# Exercise requirements
Whenever a line carries the word "images", pull it out of the entries.

# Excerpted records
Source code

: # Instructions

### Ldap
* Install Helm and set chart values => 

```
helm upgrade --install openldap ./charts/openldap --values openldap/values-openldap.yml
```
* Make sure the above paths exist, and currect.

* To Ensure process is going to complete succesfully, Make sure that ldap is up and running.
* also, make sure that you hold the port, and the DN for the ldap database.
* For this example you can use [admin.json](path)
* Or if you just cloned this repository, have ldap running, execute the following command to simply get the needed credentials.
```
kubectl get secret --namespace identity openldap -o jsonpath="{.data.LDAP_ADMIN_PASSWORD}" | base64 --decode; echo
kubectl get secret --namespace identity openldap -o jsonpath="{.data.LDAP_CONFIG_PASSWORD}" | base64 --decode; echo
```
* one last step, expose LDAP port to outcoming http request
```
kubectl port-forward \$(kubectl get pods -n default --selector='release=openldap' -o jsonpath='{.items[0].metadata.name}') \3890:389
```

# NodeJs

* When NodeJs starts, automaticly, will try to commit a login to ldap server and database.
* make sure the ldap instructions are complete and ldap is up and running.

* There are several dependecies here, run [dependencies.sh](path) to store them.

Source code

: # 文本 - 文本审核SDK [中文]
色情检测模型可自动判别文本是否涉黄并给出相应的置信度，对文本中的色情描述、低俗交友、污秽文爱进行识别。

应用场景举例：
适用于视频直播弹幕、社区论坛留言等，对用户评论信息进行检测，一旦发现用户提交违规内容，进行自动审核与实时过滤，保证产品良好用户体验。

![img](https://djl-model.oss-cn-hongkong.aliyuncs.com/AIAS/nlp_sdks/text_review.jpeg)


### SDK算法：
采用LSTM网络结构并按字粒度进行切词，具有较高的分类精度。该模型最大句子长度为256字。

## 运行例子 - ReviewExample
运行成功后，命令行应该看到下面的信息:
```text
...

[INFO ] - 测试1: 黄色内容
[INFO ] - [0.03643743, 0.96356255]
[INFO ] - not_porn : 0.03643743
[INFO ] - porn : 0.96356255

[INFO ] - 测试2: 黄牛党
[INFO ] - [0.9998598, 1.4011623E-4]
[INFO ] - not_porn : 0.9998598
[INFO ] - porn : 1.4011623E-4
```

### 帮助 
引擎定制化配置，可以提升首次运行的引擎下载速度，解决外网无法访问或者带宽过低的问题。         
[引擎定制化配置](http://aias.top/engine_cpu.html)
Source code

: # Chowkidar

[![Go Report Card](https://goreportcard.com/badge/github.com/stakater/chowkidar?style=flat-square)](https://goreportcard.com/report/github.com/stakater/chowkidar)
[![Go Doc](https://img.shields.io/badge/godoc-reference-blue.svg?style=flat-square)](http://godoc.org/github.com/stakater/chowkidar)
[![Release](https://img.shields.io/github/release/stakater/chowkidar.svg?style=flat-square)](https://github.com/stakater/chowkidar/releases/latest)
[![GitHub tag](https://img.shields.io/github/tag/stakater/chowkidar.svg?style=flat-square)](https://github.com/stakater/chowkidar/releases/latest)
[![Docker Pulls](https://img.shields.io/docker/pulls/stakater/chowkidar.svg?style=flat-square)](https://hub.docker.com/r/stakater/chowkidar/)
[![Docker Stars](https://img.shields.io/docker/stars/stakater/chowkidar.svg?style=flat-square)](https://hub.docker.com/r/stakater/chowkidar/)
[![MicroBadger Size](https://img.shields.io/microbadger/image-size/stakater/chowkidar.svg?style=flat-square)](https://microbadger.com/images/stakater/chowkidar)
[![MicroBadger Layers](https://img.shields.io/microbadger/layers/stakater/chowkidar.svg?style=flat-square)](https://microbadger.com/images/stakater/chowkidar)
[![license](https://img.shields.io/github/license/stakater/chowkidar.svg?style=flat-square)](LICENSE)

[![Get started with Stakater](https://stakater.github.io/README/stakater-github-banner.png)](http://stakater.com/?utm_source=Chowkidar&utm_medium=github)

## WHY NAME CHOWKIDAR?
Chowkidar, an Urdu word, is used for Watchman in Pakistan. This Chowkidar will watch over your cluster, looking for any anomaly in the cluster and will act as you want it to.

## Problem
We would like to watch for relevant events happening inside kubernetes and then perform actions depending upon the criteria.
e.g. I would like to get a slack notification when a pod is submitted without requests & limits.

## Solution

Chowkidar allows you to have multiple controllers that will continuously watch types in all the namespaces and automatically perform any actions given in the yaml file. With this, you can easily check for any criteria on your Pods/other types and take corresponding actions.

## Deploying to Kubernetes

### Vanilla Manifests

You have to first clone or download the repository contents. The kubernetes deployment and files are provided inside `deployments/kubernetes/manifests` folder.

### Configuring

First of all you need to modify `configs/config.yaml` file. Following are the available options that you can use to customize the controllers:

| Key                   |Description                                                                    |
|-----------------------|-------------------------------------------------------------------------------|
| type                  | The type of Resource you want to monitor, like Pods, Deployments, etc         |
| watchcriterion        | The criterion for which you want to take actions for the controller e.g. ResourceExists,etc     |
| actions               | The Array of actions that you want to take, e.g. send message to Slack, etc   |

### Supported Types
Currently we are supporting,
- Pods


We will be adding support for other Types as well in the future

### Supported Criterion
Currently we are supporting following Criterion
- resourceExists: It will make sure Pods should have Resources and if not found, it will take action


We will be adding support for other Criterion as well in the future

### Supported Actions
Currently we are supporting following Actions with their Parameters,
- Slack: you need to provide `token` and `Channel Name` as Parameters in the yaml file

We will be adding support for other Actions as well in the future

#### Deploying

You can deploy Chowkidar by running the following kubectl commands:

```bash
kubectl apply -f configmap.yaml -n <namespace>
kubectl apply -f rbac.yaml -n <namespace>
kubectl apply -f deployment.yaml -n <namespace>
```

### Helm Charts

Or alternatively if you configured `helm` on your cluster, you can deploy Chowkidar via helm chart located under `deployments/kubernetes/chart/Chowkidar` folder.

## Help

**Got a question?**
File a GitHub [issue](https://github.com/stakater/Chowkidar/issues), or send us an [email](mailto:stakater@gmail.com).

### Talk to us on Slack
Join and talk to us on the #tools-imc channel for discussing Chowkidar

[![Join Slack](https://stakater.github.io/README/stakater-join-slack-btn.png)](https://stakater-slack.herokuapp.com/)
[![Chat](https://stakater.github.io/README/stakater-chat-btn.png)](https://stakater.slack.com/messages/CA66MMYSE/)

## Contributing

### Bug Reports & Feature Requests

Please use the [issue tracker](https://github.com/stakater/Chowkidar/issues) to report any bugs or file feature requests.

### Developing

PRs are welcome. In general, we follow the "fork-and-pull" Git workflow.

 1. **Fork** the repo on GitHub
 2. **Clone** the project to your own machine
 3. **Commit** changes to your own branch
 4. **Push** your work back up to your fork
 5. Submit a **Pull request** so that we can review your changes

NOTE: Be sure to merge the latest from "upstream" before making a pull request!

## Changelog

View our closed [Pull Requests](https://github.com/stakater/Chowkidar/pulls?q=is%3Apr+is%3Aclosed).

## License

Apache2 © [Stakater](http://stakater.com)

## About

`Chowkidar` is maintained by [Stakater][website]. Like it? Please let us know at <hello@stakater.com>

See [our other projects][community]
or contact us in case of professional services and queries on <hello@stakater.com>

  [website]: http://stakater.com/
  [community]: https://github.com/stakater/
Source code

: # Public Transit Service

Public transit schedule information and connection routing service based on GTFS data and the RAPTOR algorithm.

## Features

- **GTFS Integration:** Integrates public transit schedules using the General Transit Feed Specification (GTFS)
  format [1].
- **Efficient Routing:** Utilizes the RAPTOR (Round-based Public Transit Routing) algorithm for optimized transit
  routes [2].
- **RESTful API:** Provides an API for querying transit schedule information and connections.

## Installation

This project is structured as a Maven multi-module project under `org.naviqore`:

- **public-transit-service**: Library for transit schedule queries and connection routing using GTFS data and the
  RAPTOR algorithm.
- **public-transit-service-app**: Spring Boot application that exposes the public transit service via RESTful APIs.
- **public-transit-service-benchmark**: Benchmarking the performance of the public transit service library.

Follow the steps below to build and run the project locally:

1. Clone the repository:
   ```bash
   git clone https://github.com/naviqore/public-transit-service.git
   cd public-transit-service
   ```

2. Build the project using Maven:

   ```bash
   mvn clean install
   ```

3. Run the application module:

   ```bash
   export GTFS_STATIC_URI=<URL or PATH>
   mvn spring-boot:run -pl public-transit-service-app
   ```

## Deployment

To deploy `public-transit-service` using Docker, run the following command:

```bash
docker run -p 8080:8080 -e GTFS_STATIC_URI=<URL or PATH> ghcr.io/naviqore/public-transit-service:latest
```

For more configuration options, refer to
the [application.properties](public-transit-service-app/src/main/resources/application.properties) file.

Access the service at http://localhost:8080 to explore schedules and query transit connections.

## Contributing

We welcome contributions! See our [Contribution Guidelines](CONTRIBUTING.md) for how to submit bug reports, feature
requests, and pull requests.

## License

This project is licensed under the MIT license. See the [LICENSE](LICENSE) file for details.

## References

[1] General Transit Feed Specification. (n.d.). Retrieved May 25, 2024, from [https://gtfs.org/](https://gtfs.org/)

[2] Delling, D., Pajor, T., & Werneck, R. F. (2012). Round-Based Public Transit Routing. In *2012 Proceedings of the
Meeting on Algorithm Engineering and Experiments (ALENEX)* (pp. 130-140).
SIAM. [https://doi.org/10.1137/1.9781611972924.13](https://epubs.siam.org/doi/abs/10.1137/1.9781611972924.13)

# Answer to this problem
[![MicroBadger Size](https://img.shields.io/microbadger/image-size/stakater/chowkidar.svg?style=flat-square)](https://microbadger.com/images/stakater/chowkidar)
[![MicroBadger Layers](https://img.shields.io/microbadger/layers/stakater/chowkidar.svg?style=flat-square)](https://microbadger.com/images/stakater/chowkidar)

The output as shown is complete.